■ **REQUIRED WORK**:
Lines from the material below that hold the string "宜保愛子" are what is needed; copy each of them.
[PROVIDED RECORDS Boundary: Start]
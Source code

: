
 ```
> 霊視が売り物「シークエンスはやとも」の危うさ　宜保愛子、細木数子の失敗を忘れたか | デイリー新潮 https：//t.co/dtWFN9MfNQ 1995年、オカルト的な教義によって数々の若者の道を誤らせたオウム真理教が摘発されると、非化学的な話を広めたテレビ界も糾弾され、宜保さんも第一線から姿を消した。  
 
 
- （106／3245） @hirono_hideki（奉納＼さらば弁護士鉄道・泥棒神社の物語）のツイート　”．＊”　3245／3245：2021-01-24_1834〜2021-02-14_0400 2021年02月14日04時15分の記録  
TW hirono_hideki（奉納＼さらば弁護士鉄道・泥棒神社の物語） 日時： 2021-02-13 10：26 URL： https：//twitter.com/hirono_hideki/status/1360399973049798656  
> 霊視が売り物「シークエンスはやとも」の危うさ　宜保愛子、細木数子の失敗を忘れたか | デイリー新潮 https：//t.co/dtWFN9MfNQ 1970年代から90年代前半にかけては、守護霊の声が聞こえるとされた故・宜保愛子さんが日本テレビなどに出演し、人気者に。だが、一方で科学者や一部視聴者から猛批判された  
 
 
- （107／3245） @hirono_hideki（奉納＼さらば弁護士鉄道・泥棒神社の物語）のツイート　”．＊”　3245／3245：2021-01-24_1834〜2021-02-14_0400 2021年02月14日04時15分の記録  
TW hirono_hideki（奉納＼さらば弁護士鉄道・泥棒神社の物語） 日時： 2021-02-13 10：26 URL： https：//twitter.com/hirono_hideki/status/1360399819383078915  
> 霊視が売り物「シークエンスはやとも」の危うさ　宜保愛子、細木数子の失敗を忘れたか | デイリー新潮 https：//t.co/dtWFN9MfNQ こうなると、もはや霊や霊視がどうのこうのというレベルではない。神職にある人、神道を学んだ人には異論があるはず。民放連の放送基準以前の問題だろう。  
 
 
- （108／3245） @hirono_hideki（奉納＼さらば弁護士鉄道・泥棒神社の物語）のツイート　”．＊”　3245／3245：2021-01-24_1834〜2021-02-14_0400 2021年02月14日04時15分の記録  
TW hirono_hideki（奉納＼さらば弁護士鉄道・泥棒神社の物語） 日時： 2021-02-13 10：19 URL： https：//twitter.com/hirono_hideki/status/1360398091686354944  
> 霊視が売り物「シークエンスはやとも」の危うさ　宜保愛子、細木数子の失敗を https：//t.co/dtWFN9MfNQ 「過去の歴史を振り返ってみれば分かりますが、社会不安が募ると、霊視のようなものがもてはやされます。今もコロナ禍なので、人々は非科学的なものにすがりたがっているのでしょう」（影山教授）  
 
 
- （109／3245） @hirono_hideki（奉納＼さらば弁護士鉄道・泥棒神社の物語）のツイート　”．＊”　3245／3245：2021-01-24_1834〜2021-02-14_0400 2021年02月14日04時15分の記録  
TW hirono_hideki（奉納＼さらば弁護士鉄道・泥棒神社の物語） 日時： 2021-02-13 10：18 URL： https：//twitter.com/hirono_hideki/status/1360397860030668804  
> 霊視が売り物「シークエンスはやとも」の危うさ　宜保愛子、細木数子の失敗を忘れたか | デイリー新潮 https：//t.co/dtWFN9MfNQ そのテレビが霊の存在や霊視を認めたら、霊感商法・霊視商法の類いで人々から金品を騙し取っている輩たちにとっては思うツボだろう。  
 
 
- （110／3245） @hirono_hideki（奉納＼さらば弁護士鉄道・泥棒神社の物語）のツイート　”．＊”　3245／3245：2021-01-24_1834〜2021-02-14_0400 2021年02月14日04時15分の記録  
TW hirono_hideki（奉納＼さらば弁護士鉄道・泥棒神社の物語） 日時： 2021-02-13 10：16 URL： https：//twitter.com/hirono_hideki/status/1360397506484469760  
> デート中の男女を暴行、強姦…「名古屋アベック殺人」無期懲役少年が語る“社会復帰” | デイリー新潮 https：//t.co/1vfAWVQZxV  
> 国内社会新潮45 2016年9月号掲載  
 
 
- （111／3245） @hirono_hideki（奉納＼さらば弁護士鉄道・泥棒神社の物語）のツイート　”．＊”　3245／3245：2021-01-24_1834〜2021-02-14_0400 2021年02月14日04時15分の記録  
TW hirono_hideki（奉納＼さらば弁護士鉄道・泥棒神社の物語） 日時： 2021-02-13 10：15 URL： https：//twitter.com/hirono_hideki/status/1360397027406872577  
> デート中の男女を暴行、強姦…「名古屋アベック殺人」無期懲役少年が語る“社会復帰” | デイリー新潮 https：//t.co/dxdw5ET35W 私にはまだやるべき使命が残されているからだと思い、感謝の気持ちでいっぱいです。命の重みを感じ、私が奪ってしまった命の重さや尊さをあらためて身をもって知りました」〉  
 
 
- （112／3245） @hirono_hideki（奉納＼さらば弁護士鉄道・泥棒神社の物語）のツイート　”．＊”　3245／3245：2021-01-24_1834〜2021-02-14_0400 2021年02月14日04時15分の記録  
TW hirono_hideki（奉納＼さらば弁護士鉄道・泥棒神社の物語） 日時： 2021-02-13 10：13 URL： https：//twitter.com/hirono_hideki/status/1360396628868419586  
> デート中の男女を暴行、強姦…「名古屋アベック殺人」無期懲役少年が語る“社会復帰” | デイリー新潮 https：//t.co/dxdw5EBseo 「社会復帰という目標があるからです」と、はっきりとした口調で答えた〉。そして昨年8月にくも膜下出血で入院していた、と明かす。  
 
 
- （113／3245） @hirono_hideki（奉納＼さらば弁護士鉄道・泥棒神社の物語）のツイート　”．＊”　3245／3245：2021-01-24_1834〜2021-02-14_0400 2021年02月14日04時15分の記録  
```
[PROVIDED RECORDS Boundary: End]
■ **SOLUTION TO THIS PROBLEM**:
> 霊視が売り物「シークエンスはやとも」の危うさ　宜保愛子、細木数子の失敗を忘れたか | デイリー新潮 https：//t.co/dtWFN9MfNQ 1995年、オカルト的な教義によって数々の若者の道を誤らせたオウム真理教が摘発されると、非化学的な話を広めたテレビ界も糾弾され、宜保さんも第一線から姿を消した。  
> 霊視が売り物「シークエンスはやとも」の危うさ　宜保愛子、細木数子の失敗を忘れたか | デイリー新潮 https：//t.co/dtWFN9MfNQ 1970年代から90年代前半にかけては、守護霊の声が聞こえるとされた故・宜保愛子さんが日本テレビなどに出演し、人気者に。だが、一方で科学者や一部視聴者から猛批判された  
> 霊視が売り物「シークエンスはやとも」の危うさ　宜保愛子、細木数子の失敗を忘れたか | デイリー新潮 https：//t.co/dtWFN9MfNQ こうなると、もはや霊や霊視がどうのこうのというレベルではない。神職にある人、神道を学んだ人には異論があるはず。民放連の放送基準以前の問題だろう。  
> 霊視が売り物「シークエンスはやとも」の危うさ　宜保愛子、細木数子の失敗を https：//t.co/dtWFN9MfNQ 「過去の歴史を振り返ってみれば分かりますが、社会不安が募ると、霊視のようなものがもてはやされます。今もコロナ禍なので、人々は非科学的なものにすがりたがっているのでしょう」（影山教授）  
> 霊視が売り物「シークエンスはやとも」の危うさ　宜保愛子、細木数子の失敗を忘れたか | デイリー新潮 https：//t.co/dtWFN9MfNQ そのテレビが霊の存在や霊視を認めたら、霊感商法・霊視商法の類いで人々から金品を騙し取っている輩たちにとっては思うツボだろう。  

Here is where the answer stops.